At a Glance

Year: ’81, ’83
Major: 
Environmental Science
Master's: Mathematics

Environmental Science BS

As an environmental science major, you'll gain the tools needed to address today’s environmental and sustainability challenges.

Target-tracking algorithms for nuclear submarines. Disease outbreak monitoring. A system to detect when fog would burn off at San Francisco International Airport. For the recently retired Russell Todd ’81, ’83, those are just a few of the highlights of a remarkable – and unscripted – 40-year career.

“I never really chose my majors based on the job I would get after college; I chose them based on things I was curious about,” says Todd, a Chelmsford, Massachusetts, native who earned a bachelor’s degree in environmental science and a master’s degree in mathematics. “I love learning, and I loved the fact that my only job in college was to learn.”

Todd began his career as a mathematician for the Department of the Navy, where he did “Tom Clancy novel stuff” working on nuclear submarines in Newport, Rhode Island – and where an oceanography course he took as an undergrad proved useful. In 1986, he joined the MITRE Corporation and developed simulations of ballistic missile attacks against the United States as part of President Reagan’s Strategic Defense Initiative, or “Star Wars” program.
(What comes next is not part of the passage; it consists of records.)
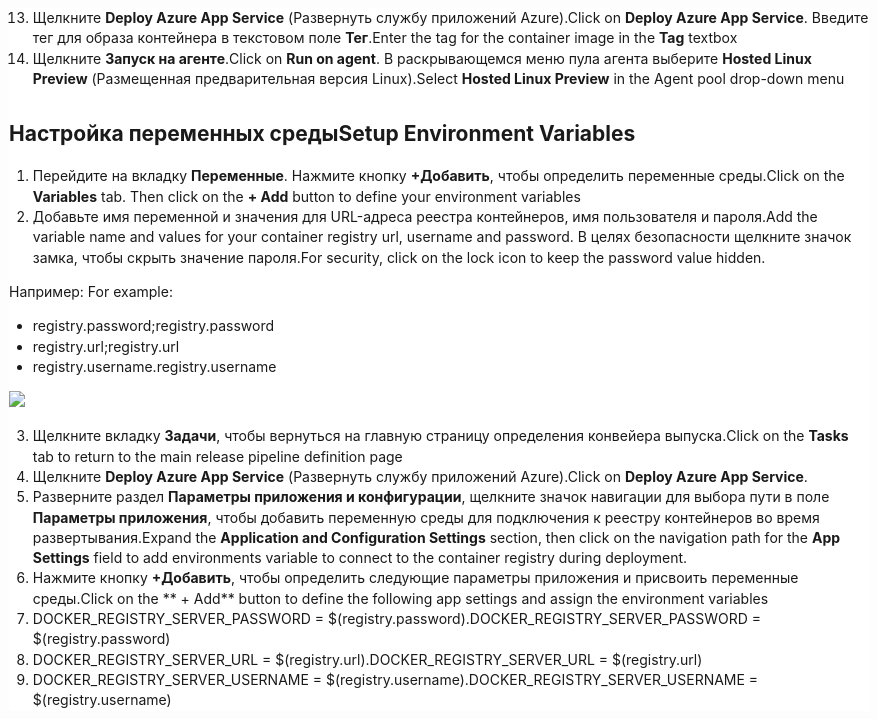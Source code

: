 13. <span data-ttu-id="0ad79-177">Щелкните **Deploy Azure App Service** (Развернуть службу приложений Azure).</span><span class="sxs-lookup"><span data-stu-id="0ad79-177">Click on **Deploy Azure App Service**.</span></span>  <span data-ttu-id="0ad79-178">Введите тег для образа контейнера в текстовом поле **Тег**.</span><span class="sxs-lookup"><span data-stu-id="0ad79-178">Enter the tag for the container image in the **Tag** textbox</span></span> 
14. <span data-ttu-id="0ad79-179">Щелкните **Запуск на агенте**.</span><span class="sxs-lookup"><span data-stu-id="0ad79-179">Click on **Run on agent**.</span></span>  <span data-ttu-id="0ad79-180">В раскрывающемся меню пула агента выберите **Hosted Linux Preview** (Размещенная предварительная версия Linux).</span><span class="sxs-lookup"><span data-stu-id="0ad79-180">Select **Hosted Linux Preview** in the Agent pool drop-down menu</span></span> 

## <a name="setup-environment-variables"></a><span data-ttu-id="0ad79-181">Настройка переменных среды</span><span class="sxs-lookup"><span data-stu-id="0ad79-181">Setup Environment Variables</span></span>

1. <span data-ttu-id="0ad79-182">Перейдите на вкладку **Переменные**.  Нажмите кнопку **+Добавить**, чтобы определить переменные среды.</span><span class="sxs-lookup"><span data-stu-id="0ad79-182">Click on the **Variables** tab.  Then click on the **+ Add** button to define your environment variables</span></span>
2. <span data-ttu-id="0ad79-183">Добавьте имя переменной и значения для URL-адреса реестра контейнеров, имя пользователя и пароля.</span><span class="sxs-lookup"><span data-stu-id="0ad79-183">Add the variable name and values for your container registry url, username and password.</span></span>   <span data-ttu-id="0ad79-184">В целях безопасности щелкните значок замка, чтобы скрыть значение пароля.</span><span class="sxs-lookup"><span data-stu-id="0ad79-184">For security, click on the lock icon to keep the password value hidden.</span></span>

<span data-ttu-id="0ad79-185">Например: </span><span class="sxs-lookup"><span data-stu-id="0ad79-185">For example:</span></span>
- <span data-ttu-id="0ad79-186">registry.password;</span><span class="sxs-lookup"><span data-stu-id="0ad79-186">registry.password</span></span>
- <span data-ttu-id="0ad79-187">registry.url;</span><span class="sxs-lookup"><span data-stu-id="0ad79-187">registry.url</span></span>
- <span data-ttu-id="0ad79-188">registry.username.</span><span class="sxs-lookup"><span data-stu-id="0ad79-188">registry.username</span></span>

<img src="media/VSTS/environment-variables12.png">

3. <span data-ttu-id="0ad79-189">Щелкните вкладку **Задачи**, чтобы вернуться на главную страницу определения конвейера выпуска.</span><span class="sxs-lookup"><span data-stu-id="0ad79-189">Click on the **Tasks** tab to return to the main release pipeline definition page</span></span>
4. <span data-ttu-id="0ad79-190">Щелкните **Deploy Azure App Service** (Развернуть службу приложений Azure).</span><span class="sxs-lookup"><span data-stu-id="0ad79-190">Click on **Deploy Azure App Service**.</span></span> 
5. <span data-ttu-id="0ad79-191">Разверните раздел **Параметры приложения и конфигурации**, щелкните значок навигации для выбора пути в поле **Параметры приложения**, чтобы добавить переменную среды для подключения к реестру контейнеров во время развертывания.</span><span class="sxs-lookup"><span data-stu-id="0ad79-191">Expand the **Application and Configuration Settings** section, then click on the navigation path for the **App Settings** field to add environments variable to connect to the container registry during deployment.</span></span>
6. <span data-ttu-id="0ad79-192">Нажмите кнопку **+Добавить**, чтобы определить следующие параметры приложения и присвоить переменные среды.</span><span class="sxs-lookup"><span data-stu-id="0ad79-192">Click on the \*\* + Add\*\* button to define the following app settings and assign the environment variables</span></span>
7. <span data-ttu-id="0ad79-193">DOCKER_REGISTRY_SERVER_PASSWORD = $(registry.password).</span><span class="sxs-lookup"><span data-stu-id="0ad79-193">DOCKER_REGISTRY_SERVER_PASSWORD = $(registry.password)</span></span>
8. <span data-ttu-id="0ad79-194">DOCKER_REGISTRY_SERVER_URL = $(registry.url).</span><span class="sxs-lookup"><span data-stu-id="0ad79-194">DOCKER_REGISTRY_SERVER_URL = $(registry.url)</span></span>
9. <span data-ttu-id="0ad79-195">DOCKER_REGISTRY_SERVER_USERNAME = $(registry.username).</span><span class="sxs-lookup"><span data-stu-id="0ad79-195">DOCKER_REGISTRY_SERVER_USERNAME = $(registry.username)</span></span>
In 1991, Todd became a scientific systems analyst for the Lockheed Martin Corporation, working as a subcontractor for MIT Lincoln Laboratory’s weather sensing group – where, again, undergraduate courses in meteorology and hydrology proved handy.

He helped improve the detection of dangerous weather conditions at airports by developing a program to integrate data from the Terminal Doppler Weather Radar and Low Level Windshield Alert systems. He also worked on a system that could compute a three-dimensional wind grid around an airport, and another system to predict when the notorious fog would lift at San Francisco’s airport.

“Even though I never went into the field of environmental science, my undergraduate degree ended up being tremendously useful because it covers such a broad spectrum,” says Todd, who spent the last six years of his career as a programmer with Solidus Technical Solutions, where he worked on a model that simulated disease outbreaks.

“My UMass Lowell education prepared me superbly for my career,” says Todd, who now lives in Cambridge, Massachusetts, with his wife, Jennie. “It worked out very, very well.”